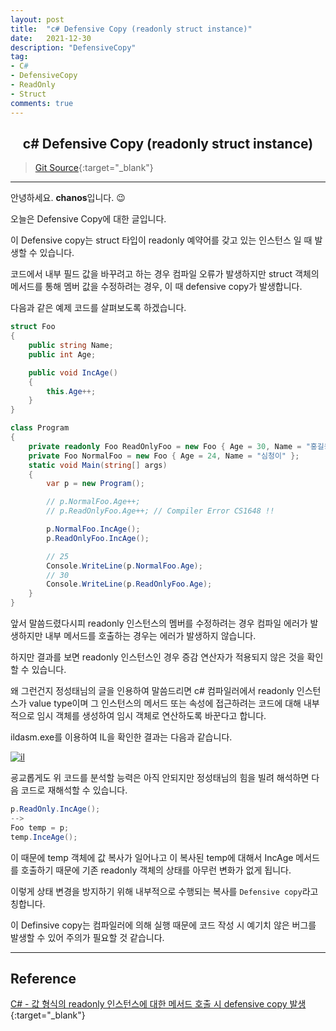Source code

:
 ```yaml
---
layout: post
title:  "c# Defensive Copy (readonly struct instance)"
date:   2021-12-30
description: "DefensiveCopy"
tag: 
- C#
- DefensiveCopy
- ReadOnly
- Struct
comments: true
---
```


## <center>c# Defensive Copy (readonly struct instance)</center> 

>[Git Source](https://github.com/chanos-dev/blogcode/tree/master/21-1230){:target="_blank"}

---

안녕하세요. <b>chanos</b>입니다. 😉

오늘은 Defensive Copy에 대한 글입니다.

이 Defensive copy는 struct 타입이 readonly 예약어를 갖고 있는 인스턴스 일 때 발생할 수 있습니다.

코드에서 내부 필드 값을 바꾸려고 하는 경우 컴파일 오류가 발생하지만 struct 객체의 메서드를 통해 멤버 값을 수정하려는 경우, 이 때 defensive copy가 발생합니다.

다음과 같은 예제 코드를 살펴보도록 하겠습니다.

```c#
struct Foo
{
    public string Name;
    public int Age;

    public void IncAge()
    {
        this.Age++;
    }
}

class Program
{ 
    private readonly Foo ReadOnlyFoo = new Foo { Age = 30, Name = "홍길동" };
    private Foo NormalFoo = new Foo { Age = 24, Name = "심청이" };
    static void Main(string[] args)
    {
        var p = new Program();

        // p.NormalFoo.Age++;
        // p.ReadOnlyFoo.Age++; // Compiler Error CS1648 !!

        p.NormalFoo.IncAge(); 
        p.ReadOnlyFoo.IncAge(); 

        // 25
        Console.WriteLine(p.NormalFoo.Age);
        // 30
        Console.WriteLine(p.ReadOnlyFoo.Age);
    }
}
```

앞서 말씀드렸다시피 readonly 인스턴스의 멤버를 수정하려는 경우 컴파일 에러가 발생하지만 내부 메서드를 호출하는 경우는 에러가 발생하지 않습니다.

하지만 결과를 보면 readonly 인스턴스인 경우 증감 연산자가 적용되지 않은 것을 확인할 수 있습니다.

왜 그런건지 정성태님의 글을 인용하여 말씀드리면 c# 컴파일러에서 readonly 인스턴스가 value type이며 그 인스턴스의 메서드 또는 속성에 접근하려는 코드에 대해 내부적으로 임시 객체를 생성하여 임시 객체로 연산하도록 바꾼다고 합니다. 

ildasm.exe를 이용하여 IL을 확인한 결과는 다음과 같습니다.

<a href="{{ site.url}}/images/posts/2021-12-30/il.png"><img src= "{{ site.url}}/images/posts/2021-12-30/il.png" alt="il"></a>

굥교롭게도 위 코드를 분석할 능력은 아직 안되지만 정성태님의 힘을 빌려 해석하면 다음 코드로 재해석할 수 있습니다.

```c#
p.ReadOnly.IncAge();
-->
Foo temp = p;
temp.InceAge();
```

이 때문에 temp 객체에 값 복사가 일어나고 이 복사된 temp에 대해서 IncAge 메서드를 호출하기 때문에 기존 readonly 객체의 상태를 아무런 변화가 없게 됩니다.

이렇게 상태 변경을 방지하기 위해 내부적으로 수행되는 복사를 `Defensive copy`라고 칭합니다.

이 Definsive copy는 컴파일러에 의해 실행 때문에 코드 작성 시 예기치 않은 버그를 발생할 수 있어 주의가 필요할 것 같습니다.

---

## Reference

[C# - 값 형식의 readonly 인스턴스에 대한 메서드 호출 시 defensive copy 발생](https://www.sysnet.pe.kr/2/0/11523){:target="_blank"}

################

* TASK DETAILS:
Any picture in the listing above gets left out; output the rest exactly.

* RESPONSE:
Source code

:
 ```yaml
---
layout: post
title:  "c# Defensive Copy (readonly struct instance)"
date:   2021-12-30
description: "DefensiveCopy"
tag: 
- C#
- DefensiveCopy
- ReadOnly
- Struct
comments: true
---
```


## <center>c# Defensive Copy (readonly struct instance)</center> 

>[Git Source](https://github.com/chanos-dev/blogcode/tree/master/21-1230){:target="_blank"}

---

안녕하세요. <b>chanos</b>입니다. 😉

오늘은 Defensive Copy에 대한 글입니다.

이 Defensive copy는 struct 타입이 readonly 예약어를 갖고 있는 인스턴스 일 때 발생할 수 있습니다.

코드에서 내부 필드 값을 바꾸려고 하는 경우 컴파일 오류가 발생하지만 struct 객체의 메서드를 통해 멤버 값을 수정하려는 경우, 이 때 defensive copy가 발생합니다.

다음과 같은 예제 코드를 살펴보도록 하겠습니다.

```c#
struct Foo
{
    public string Name;
    public int Age;

    public void IncAge()
    {
        this.Age++;
    }
}

class Program
{ 
    private readonly Foo ReadOnlyFoo = new Foo { Age = 30, Name = "홍길동" };
    private Foo NormalFoo = new Foo { Age = 24, Name = "심청이" };
    static void Main(string[] args)
    {
        var p = new Program();

        // p.NormalFoo.Age++;
        // p.ReadOnlyFoo.Age++; // Compiler Error CS1648 !!

        p.NormalFoo.IncAge(); 
        p.ReadOnlyFoo.IncAge(); 

        // 25
        Console.WriteLine(p.NormalFoo.Age);
        // 30
        Console.WriteLine(p.ReadOnlyFoo.Age);
    }
}
```

앞서 말씀드렸다시피 readonly 인스턴스의 멤버를 수정하려는 경우 컴파일 에러가 발생하지만 내부 메서드를 호출하는 경우는 에러가 발생하지 않습니다.

하지만 결과를 보면 readonly 인스턴스인 경우 증감 연산자가 적용되지 않은 것을 확인할 수 있습니다.

왜 그런건지 정성태님의 글을 인용하여 말씀드리면 c# 컴파일러에서 readonly 인스턴스가 value type이며 그 인스턴스의 메서드 또는 속성에 접근하려는 코드에 대해 내부적으로 임시 객체를 생성하여 임시 객체로 연산하도록 바꾼다고 합니다. 

ildasm.exe를 이용하여 IL을 확인한 결과는 다음과 같습니다.

<a href="{{ site.url}}/images/posts/2021-12-30/il.png"><img src= "{{ site.url}}/images/posts/2021-12-30/il.png" alt="il"></a>

굥교롭게도 위 코드를 분석할 능력은 아직 안되지만 정성태님의 힘을 빌려 해석하면 다음 코드로 재해석할 수 있습니다.

```c#
p.ReadOnly.IncAge();
-->
Foo temp = p;
temp.InceAge();
```

이 때문에 temp 객체에 값 복사가 일어나고 이 복사된 temp에 대해서 IncAge 메서드를 호출하기 때문에 기존 readonly 객체의 상태를 아무런 변화가 없게 됩니다.

이렇게 상태 변경을 방지하기 위해 내부적으로 수행되는 복사를 `Defensive copy`라고 칭합니다.

이 Definsive copy는 컴파일러에 의해 실행 때문에 코드 작성 시 예기치 않은 버그를 발생할 수 있어 주의가 필요할 것 같습니다.

---

## Reference

[C# - 값 형식의 readonly 인스턴스에 대한 메서드 호출 시 defensive copy 발생](https://www.sysnet.pe.kr/2/0/11523){:target="_blank"}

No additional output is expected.